How Your Second Brain Influences Your Mood
Have you ever had a gut feeling and it turns out you were right? Or felt a moment of fear deep in the pit of your stomach? We already instinctively know from these experiences that the role of our gut goes far beyond digesting the food we eat. In fact, our gut’s connection to our mood and mental health is so strong because of an underling system of neurons lining our guts, the enteric nervous system (ENS), which scientists have nicknamed the “second brain.” In addition to our central nervous system (CNS), which connects our brain to our spinal cord, the brain-gut connection also communicates through this lesser known nervous system This system has the capacity to produce important neurotransmitters that have a direct impact on our mental wellness and is key to understanding the gut-brain connection. The ENS is located in our stomach, and it is known to have the ability to affect our emotions, which is why maintaining a healthy gut is vital to helping us regulate our mental wellness. It's no wonder a growing and robust body of evidence has shown the damaging impact of unhealthy diets and deficiencies in key nutrients on mental health, as well as the promise of specific nutritional supplements for supporting and increasing mental wellness.

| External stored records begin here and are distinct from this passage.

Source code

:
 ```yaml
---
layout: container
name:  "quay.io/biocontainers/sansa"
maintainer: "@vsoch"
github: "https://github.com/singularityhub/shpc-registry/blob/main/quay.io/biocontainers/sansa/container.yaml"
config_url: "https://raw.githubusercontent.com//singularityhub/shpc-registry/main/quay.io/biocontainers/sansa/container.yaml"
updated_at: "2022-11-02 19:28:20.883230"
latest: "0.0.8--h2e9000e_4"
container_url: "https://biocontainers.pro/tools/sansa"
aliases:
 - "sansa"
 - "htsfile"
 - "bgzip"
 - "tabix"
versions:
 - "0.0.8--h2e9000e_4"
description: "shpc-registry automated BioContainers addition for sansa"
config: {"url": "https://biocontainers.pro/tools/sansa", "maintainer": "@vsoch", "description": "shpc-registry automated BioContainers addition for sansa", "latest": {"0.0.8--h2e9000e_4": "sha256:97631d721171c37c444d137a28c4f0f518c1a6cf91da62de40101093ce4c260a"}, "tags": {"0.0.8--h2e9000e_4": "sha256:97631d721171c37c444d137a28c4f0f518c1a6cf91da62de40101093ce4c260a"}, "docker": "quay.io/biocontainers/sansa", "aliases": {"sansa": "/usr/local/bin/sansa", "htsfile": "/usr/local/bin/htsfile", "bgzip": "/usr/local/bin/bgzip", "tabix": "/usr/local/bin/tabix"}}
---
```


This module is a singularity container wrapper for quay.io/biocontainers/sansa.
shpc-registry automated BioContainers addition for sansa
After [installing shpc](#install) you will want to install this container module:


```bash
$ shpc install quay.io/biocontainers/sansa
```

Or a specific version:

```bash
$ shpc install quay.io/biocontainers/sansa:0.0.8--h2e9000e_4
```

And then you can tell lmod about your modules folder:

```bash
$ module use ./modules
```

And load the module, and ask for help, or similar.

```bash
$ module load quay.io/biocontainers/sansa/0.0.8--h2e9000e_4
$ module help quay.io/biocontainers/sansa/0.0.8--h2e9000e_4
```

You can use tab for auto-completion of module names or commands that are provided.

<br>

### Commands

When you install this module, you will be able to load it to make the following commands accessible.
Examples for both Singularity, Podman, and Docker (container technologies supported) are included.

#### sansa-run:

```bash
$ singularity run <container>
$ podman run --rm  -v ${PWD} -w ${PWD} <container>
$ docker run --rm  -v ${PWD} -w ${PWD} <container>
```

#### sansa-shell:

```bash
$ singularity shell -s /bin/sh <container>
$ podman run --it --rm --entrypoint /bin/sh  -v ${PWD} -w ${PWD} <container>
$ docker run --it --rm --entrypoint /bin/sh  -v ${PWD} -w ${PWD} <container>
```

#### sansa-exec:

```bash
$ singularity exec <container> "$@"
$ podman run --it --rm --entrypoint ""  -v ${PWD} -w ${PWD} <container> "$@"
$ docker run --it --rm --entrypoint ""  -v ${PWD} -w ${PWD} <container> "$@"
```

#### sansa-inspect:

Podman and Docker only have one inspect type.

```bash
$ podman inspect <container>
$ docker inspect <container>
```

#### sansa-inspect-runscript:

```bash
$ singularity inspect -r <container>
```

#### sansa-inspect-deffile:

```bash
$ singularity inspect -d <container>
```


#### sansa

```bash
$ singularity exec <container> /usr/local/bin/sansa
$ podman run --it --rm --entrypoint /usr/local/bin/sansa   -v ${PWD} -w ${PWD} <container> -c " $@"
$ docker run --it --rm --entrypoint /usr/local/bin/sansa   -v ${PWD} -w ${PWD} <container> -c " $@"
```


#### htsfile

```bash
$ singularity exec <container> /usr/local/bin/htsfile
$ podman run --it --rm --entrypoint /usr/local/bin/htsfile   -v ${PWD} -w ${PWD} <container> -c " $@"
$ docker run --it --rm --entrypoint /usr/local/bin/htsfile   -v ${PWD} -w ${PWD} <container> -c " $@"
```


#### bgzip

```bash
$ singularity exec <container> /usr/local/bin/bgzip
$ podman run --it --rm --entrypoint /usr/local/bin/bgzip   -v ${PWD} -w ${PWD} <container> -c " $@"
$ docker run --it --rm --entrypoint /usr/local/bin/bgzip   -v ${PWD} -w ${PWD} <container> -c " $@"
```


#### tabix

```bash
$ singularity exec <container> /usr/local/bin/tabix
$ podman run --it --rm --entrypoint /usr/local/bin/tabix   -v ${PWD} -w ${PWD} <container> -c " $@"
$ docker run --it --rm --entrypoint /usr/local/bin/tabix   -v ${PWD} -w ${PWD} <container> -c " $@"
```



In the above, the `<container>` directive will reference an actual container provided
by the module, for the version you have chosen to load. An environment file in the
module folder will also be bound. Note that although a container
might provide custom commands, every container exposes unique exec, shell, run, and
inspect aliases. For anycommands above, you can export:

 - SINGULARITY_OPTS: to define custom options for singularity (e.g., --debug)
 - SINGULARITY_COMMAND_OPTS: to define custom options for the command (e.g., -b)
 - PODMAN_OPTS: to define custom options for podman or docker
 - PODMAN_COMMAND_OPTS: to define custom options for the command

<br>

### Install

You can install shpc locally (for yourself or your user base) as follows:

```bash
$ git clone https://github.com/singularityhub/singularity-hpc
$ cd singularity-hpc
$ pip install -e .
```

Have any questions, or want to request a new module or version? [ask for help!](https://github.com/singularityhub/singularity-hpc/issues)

Your Gut, Your Mental Health and Nutrition
According to research, below are 3 specific ways nutrition impacts our mental health and mood:
Gut-brain connection: Emerging research has shown that our gut microbiome plays a critical role not just in our physical health, but in our mental health, via the vagus nerve and ENS system as discussed above. Pre and probiotics are a great way to promote a healthy microbiome, which helps to restore both our physical and mental health.
Inflammation: Studies are increasingly linking inflammation to mental health conditions such as depression and anxiety, which isn’t surprising given the link between inflammation and many other chronic health issues like diabetes. For example, processed sugar has been found to decrease brain-derived neurotrophic factor (BDNF), a protein that supports healthy neurons. Decreased BDNF has been linked to depression.
Nutrients: The conversion of amino acids into neurotransmitters require enzymes. Nutrients, along with enzymes, are necessary to support a healthy and balanced production of neurotransmitters. SSRIS, or selective-serotonin reuptake inhibitors, are common prescription medications for anxiety and depression that correct an imbalance in serotonin. Nutrients play an important role in the synthesis of key neurotransmitters too.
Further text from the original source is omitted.